The Company fast tracked the development of the Peshkabir field with two wells currently producing a total of 16,000 barrels of oil per day (bopd) and commingled for export with another 97,000 bopd from the other DNO-operated field, Tawke, on the same license.
"We made the Peshkabir Cretaceous discovery early in 2017, initiated early production in June, tripled output by year's end and already have exported two million barrels with an estimated value of USD 100 million - more than twice the investment to date," said DNO's Executive Chairman Bijan Mossavar-Rahmani. "And we have only started to appraise and develop this field which continues to surprise to the upside," he added.
A total of six Peshkabir wells will be drilled this year with field production expected to reach 30,000 bopd by summer and continue to ramp up in the second half of the year.

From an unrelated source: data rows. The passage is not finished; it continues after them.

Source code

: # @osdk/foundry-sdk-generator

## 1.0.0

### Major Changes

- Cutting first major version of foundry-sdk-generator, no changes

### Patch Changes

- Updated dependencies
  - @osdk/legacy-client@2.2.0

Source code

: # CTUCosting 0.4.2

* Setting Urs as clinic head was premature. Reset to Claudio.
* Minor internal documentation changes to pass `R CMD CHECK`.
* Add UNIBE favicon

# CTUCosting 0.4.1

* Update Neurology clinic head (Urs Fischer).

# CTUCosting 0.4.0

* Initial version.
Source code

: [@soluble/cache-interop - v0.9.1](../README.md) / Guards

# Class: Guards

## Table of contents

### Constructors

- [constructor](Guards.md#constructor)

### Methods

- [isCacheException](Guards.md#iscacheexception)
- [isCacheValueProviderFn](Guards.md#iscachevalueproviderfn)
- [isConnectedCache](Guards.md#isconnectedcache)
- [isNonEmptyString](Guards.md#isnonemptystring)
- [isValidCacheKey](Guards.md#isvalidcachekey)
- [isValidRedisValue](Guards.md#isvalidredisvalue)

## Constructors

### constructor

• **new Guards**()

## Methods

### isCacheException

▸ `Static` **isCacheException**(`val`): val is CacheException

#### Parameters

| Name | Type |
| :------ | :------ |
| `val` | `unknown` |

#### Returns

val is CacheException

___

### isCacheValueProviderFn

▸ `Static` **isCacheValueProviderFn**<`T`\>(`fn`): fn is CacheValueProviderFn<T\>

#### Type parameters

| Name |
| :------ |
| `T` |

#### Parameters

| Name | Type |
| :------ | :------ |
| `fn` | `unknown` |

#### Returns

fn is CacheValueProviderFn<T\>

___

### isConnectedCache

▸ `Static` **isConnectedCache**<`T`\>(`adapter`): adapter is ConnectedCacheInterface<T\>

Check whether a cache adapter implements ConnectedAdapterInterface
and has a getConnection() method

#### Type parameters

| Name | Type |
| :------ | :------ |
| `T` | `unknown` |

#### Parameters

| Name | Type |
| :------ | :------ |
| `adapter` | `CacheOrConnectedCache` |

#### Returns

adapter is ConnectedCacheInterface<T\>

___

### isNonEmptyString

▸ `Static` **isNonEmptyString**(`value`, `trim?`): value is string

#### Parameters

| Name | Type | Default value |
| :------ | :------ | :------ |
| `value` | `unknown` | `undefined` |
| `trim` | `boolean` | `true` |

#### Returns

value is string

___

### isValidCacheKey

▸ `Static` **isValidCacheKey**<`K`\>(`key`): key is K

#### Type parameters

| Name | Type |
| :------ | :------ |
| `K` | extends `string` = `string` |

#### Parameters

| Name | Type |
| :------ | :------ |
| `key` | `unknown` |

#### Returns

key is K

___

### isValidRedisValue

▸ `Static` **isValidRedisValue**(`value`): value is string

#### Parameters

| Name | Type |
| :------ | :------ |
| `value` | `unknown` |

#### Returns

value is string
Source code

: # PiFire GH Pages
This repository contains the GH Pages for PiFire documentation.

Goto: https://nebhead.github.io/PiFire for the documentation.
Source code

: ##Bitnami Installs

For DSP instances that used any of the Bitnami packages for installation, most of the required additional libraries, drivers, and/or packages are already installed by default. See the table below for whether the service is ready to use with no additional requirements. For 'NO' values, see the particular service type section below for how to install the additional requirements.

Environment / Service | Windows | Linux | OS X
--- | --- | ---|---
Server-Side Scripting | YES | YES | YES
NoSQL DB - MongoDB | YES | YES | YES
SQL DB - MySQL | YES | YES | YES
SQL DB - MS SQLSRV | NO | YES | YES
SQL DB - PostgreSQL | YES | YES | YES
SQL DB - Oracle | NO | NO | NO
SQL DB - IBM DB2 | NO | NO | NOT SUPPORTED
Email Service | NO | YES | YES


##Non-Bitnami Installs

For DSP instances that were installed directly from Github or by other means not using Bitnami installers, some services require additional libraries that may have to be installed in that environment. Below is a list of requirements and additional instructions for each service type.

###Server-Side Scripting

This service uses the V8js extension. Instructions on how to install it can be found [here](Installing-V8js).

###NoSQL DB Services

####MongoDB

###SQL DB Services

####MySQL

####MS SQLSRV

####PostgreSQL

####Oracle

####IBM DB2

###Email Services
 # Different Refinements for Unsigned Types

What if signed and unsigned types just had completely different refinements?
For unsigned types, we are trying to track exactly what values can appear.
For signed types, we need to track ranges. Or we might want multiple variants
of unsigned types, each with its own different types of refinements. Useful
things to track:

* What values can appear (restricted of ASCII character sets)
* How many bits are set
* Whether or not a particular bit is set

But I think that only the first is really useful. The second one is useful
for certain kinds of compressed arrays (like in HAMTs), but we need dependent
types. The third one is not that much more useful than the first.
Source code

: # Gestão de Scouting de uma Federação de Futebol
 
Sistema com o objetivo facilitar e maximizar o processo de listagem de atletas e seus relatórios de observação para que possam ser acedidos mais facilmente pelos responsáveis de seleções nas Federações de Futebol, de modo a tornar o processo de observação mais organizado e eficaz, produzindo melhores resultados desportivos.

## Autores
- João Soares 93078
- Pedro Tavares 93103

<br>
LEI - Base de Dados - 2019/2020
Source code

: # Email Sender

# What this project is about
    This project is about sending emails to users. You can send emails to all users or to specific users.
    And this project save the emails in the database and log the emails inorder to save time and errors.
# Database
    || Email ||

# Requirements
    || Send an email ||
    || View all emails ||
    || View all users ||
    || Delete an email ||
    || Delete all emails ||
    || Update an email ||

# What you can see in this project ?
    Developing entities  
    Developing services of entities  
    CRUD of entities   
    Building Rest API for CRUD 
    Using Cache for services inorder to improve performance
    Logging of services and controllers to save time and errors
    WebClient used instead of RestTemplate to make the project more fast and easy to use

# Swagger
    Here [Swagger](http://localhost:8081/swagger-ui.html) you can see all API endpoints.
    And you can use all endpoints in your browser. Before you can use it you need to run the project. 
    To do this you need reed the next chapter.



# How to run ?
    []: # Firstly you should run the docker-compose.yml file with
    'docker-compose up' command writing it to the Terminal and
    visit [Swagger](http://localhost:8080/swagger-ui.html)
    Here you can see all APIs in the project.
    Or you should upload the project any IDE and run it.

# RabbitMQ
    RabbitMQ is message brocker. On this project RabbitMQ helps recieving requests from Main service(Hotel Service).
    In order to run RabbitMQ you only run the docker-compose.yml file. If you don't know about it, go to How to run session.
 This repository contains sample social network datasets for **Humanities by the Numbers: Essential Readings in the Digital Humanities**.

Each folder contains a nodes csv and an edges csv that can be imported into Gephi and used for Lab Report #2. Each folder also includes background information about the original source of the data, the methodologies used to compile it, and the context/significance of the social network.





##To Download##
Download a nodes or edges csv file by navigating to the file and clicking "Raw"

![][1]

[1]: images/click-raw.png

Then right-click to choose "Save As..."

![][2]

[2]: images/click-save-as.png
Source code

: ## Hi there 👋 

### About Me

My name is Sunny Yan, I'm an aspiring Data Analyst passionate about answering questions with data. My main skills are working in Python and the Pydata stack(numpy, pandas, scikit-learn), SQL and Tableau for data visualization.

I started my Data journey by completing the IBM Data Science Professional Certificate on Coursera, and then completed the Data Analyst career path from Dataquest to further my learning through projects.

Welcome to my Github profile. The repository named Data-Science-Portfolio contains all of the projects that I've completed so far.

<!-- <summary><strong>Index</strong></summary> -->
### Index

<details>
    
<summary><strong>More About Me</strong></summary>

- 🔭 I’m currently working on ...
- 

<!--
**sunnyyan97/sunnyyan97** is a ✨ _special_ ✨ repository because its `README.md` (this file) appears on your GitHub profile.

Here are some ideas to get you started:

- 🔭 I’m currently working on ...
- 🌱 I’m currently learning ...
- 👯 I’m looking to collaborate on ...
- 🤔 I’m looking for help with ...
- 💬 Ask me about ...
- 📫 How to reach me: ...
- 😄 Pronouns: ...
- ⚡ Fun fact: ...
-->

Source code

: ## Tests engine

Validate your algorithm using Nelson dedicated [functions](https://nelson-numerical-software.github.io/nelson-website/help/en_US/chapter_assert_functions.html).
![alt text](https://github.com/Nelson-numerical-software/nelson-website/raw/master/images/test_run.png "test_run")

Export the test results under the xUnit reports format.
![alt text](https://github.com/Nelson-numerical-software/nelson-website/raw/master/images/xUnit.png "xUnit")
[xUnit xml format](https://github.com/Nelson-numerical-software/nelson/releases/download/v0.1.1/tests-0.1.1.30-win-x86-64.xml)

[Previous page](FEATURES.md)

At the Tawke field, plans are being finalized with partner Genel Energy plc to drill four wells in 2018, in addition to the currently drilling Tawke-48 well slated for completion by end-February.
Elsewhere in Kurdistan, DNO has re-entered and sidetracked the Hawler-1 well to appraise the Benenan heavy oil field in the Erbil license, achieving a technical milestone with the first ever multilateral well and the first ever dual completion in Kurdistan. Testing will commence shortly, and if successful, will be followed by additional wells.
The Company received 12 monthly Kurdistan export payments during 2017 totaling USD 380 million net to DNO. The landmark August 2017 receivables settlement agreement, which increased DNO's stake in the Tawke and Peshkabir fields from 55 percent to 75 percent plus three percent of gross license revenues over five years, contributed to higher export payments.
Operational cash flow more than tripled to USD 339 million in 2017 and DNO exited the year with a net cash position of USD 30 million versus net debt of USD 139 million at end-2016.